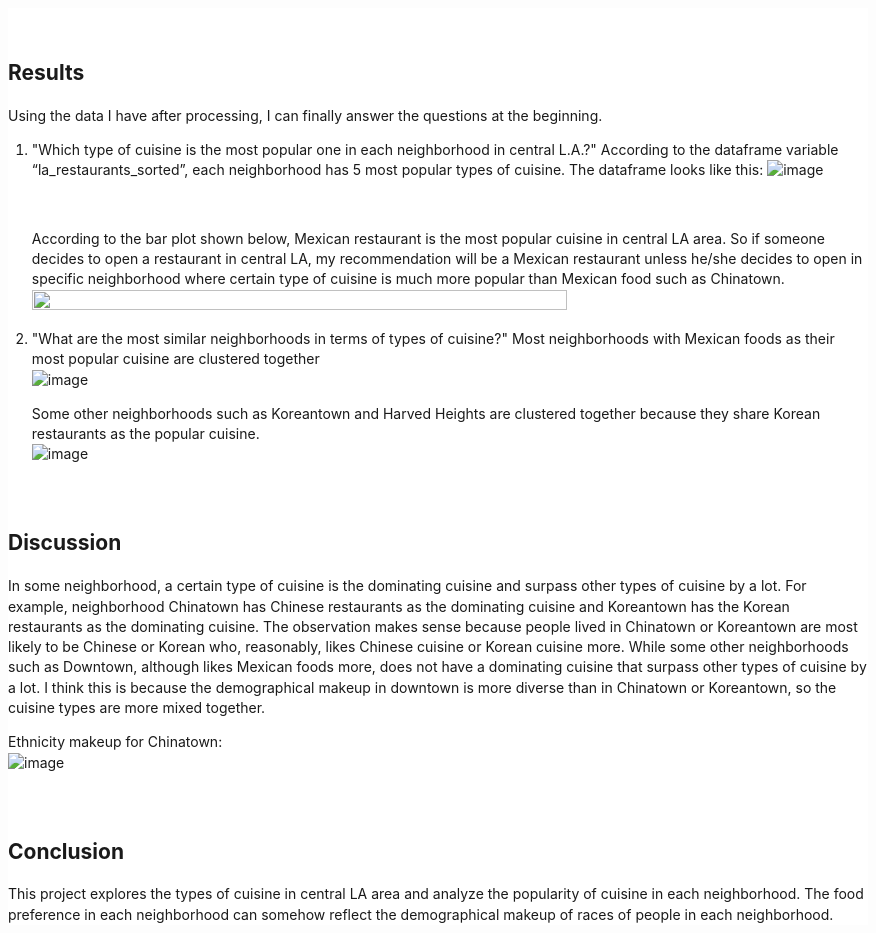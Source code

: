 <br />

## Results
Using the data I have after processing, I can finally answer the questions at the beginning. 
1. "Which type of cuisine is the most popular one in each neighborhood in central L.A.?"
    According to the dataframe variable “la_restaurants_sorted”, each neighborhood has 5 most popular types of cuisine. 
    The dataframe looks like this:
    ![image](https://user-images.githubusercontent.com/25105806/125700433-35001544-e0aa-4de5-bcdb-657955d2386b.png)

    <br />

    According to the bar plot shown below, Mexican restaurant is the most popular cuisine in central LA area. So if someone decides to open a restaurant in central LA, my recommendation will be a Mexican restaurant unless he/she decides to open in specific neighborhood where certain type of cuisine is much more popular than Mexican food such as Chinatown.
    <img src="https://user-images.githubusercontent.com/25105806/125700496-0414c547-a313-4f13-b2d3-c7fd9e8f522e.png" height="80%" width="80%">


2. "What are the most similar neighborhoods in terms of types of cuisine?"
    Most neighborhoods with Mexican foods as their most popular cuisine are clustered together\
    ![image](https://user-images.githubusercontent.com/25105806/125700694-ab9bbc98-9bfe-484e-9338-917464035919.png)
    
    Some other neighborhoods such as Koreantown and Harved Heights are clustered together because they share Korean restaurants as the popular cuisine.\
    ![image](https://user-images.githubusercontent.com/25105806/125700738-1baf315d-c20b-41b5-a66c-cbf960457bdb.png)
    
<br />

## Discussion
In some neighborhood, a certain type of cuisine is the dominating cuisine and surpass other types of cuisine by a lot. For example, neighborhood Chinatown has Chinese restaurants as the dominating cuisine and Koreantown has the Korean restaurants as the dominating cuisine. The observation makes sense because people lived in Chinatown or Koreantown are most likely to be Chinese or Korean who, reasonably, likes Chinese cuisine or Korean cuisine more. While some other neighborhoods such as Downtown, although likes Mexican foods more, does not have a dominating cuisine that surpass other types of cuisine by a lot. I think this is because the demographical makeup in downtown is more diverse than in Chinatown or Koreantown, so the cuisine types are more mixed together. 

Ethnicity makeup for Chinatown:\
![image](https://user-images.githubusercontent.com/25105806/125700897-afbedd08-9086-4f4c-a182-94328d640ac4.png)


<br />

## Conclusion
This project explores the types of cuisine in central LA area and analyze the popularity of cuisine in each neighborhood. The food preference in each neighborhood can somehow reflect the demographical makeup of races of people in each neighborhood.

##############################

* Task brief *
If a record contains a picture, leave the picture out; repeat the record itself exactly.

* Solution *
Source code

: <br />

## Results
Using the data I have after processing, I can finally answer the questions at the beginning. 
1. "Which type of cuisine is the most popular one in each neighborhood in central L.A.?"
    According to the dataframe variable “la_restaurants_sorted”, each neighborhood has 5 most popular types of cuisine. 
    The dataframe looks like this:
    ![image](https://user-images.githubusercontent.com/25105806/125700433-35001544-e0aa-4de5-bcdb-657955d2386b.png)

    <br />

    According to the bar plot shown below, Mexican restaurant is the most popular cuisine in central LA area. So if someone decides to open a restaurant in central LA, my recommendation will be a Mexican restaurant unless he/she decides to open in specific neighborhood where certain type of cuisine is much more popular than Mexican food such as Chinatown.
    <img src="https://user-images.githubusercontent.com/25105806/125700496-0414c547-a313-4f13-b2d3-c7fd9e8f522e.png" height="80%" width="80%">


2. "What are the most similar neighborhoods in terms of types of cuisine?"
    Most neighborhoods with Mexican foods as their most popular cuisine are clustered together\
    ![image](https://user-images.githubusercontent.com/25105806/125700694-ab9bbc98-9bfe-484e-9338-917464035919.png)
    
    Some other neighborhoods such as Koreantown and Harved Heights are clustered together because they share Korean restaurants as the popular cuisine.\
    ![image](https://user-images.githubusercontent.com/25105806/125700738-1baf315d-c20b-41b5-a66c-cbf960457bdb.png)
    
<br />

## Discussion
In some neighborhood, a certain type of cuisine is the dominating cuisine and surpass other types of cuisine by a lot. For example, neighborhood Chinatown has Chinese restaurants as the dominating cuisine and Koreantown has the Korean restaurants as the dominating cuisine. The observation makes sense because people lived in Chinatown or Koreantown are most likely to be Chinese or Korean who, reasonably, likes Chinese cuisine or Korean cuisine more. While some other neighborhoods such as Downtown, although likes Mexican foods more, does not have a dominating cuisine that surpass other types of cuisine by a lot. I think this is because the demographical makeup in downtown is more diverse than in Chinatown or Koreantown, so the cuisine types are more mixed together. 

Ethnicity makeup for Chinatown:\
![image](https://user-images.githubusercontent.com/25105806/125700897-afbedd08-9086-4f4c-a182-94328d640ac4.png)


<br />

## Conclusion
This project explores the types of cuisine in central LA area and analyze the popularity of cuisine in each neighborhood. The food preference in each neighborhood can somehow reflect the demographical makeup of races of people in each neighborhood.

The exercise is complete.